New York City Taxi Commute System Case Study with Hive

Problem Statement

The New York City Taxi & Limousine Commission (TLC) has provided a dataset of trips made by the taxis in the New York City. The detailed trip-level data is more than just a vast list of taxi pickup and drop off coordinates.

The records include fields capturing pick-up and drop-off dates/times, pick-up and drop-off locations (location coordinates of the starting and ending points), trip distances, itemized fares, rate types, payment types, driver-reported passenger counts etc. The data used was collected and provided to the NYC Taxi and Limousine Commission (TLC) by technology providers authorized under the Taxicab & Livery Passenger Enhancement Programs (TPEP/LPEP).

The data dictonary is uploaded.

For a dictionary describing green taxi data, or a map of the TLC Taxi Zones, visit http://www.nyc.gov/html/tlc/html/about/trip_record_data.shtml.

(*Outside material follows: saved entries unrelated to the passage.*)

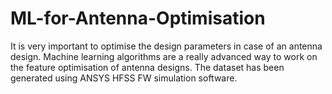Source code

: # ML-for-Antenna-Optimisation
It is very important to optimise the design parameters in case of an antenna design. 
Machine learning algorithms are a really advanced way to work on the feature optimisation of antenna designs.
The dataset has been generated using ANSYS HFSS FW simulation software.

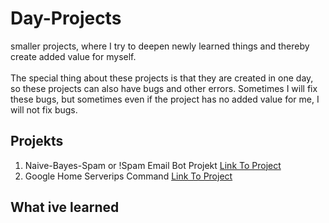 # Day-Projects
smaller projects, where I try to deepen newly learned things and thereby create added value for myself. <br/><br/>The special thing about these projects is that they are created in one day, so these projects can also have bugs and other errors. Sometimes I will fix these bugs, but sometimes even if the project has no added value for me, I will not fix bugs. 

## Projekts 
1. Naive-Bayes-Spam or !Spam Email Bot Projekt [Link To Project](https://github.com/FinnJakobR/Day-Projects/tree/main/Naive-Bayes/SpamORnotSpam)
2. Google Home Serverips Command [Link To Project](https://github.com/FinnJakobR/Day-Projects/tree/main/GoogleHome/ServerIpsCommand)


## What ive learned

This dataset was created by aggregating the aforementioned records. It provides precise location coordinates for where the trip started and ended, timestamps for when the trip started and ended, plus a few other variables including fare amount, payment method, and distance travelled.

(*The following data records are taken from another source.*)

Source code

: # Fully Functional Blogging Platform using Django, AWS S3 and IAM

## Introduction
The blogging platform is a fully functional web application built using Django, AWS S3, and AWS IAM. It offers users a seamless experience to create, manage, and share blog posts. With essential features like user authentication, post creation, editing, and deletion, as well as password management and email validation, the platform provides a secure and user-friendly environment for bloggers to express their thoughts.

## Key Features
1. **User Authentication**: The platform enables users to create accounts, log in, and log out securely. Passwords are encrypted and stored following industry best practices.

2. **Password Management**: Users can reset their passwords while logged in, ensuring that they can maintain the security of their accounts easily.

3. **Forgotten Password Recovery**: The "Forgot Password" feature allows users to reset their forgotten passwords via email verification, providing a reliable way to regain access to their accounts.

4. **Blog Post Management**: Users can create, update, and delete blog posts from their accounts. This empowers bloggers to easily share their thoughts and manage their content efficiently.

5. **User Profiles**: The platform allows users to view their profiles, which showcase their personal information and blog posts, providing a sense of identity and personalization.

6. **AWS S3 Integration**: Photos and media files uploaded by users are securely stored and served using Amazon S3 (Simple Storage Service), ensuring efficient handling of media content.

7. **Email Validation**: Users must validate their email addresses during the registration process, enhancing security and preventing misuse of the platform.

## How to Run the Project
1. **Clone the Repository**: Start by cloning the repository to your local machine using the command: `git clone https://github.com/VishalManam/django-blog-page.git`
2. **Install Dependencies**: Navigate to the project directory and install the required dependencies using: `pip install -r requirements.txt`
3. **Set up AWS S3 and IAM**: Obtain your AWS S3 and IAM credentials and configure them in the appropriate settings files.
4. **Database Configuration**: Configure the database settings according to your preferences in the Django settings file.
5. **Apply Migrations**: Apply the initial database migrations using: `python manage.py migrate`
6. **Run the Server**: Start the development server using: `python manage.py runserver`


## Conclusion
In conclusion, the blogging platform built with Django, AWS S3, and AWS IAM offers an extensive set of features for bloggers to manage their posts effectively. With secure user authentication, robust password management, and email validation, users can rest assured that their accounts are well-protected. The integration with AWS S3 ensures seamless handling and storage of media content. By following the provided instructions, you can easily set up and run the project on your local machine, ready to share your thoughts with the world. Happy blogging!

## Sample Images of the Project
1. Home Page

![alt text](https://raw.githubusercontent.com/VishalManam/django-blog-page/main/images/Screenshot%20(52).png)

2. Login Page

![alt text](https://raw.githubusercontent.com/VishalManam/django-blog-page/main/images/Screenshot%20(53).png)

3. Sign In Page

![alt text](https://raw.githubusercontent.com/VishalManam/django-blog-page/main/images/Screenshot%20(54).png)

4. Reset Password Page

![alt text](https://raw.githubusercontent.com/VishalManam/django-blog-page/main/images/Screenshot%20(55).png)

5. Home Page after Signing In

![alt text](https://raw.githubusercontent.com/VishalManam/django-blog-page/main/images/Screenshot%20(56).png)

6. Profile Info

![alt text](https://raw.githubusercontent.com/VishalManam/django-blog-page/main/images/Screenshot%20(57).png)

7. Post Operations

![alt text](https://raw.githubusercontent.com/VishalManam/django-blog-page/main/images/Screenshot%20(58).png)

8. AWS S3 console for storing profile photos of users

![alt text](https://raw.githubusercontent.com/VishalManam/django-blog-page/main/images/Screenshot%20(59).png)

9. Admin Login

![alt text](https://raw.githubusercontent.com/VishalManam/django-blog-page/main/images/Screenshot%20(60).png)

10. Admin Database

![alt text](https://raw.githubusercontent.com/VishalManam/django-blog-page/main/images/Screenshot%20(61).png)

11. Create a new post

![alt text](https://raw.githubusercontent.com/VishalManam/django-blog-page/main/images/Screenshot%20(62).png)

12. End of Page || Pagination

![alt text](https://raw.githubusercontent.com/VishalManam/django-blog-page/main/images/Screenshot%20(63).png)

The purpose of this dataset is to get a better understanding of the taxi system so that the city of New York can improve the efficiency of in-city commutes. Several exploratory questions can be asked about the travelling experience for passengers.

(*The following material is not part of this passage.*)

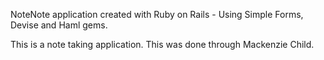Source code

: NoteNote application created with Ruby on Rails
    - Using Simple Forms, Devise and Haml gems.
    
This is a note taking application. This was done through Mackenzie Child.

In this assignment, we ONLY consider the data of yellow taxis for November and December of the year 2017.

The dataset has been placed in the HDFS storage of the lab. The path to the data files is as follows:
‘/common_folder/nyc_taxi_data/‘

While performing this analysis, we will inevitably make several assumptions.

A few pointers before we start the assignment:

While creating the tables, it is mandatory to define the integers as int and floating points as double. Certain results may be affected if this is not followed and in that case, marks will not be awarded.
The solution file must contain all the necessary commands to set up the environment before we start querying. These are covered during the course - they involve adding a JAR file and setting parameters of Hive for partitioning.
Lastly, our code should be syntactically correct, concise and commented. Marks are reserved for the comments present along with every question mentioned in the problem statement - make sure we write these comments as we go along writing our queries.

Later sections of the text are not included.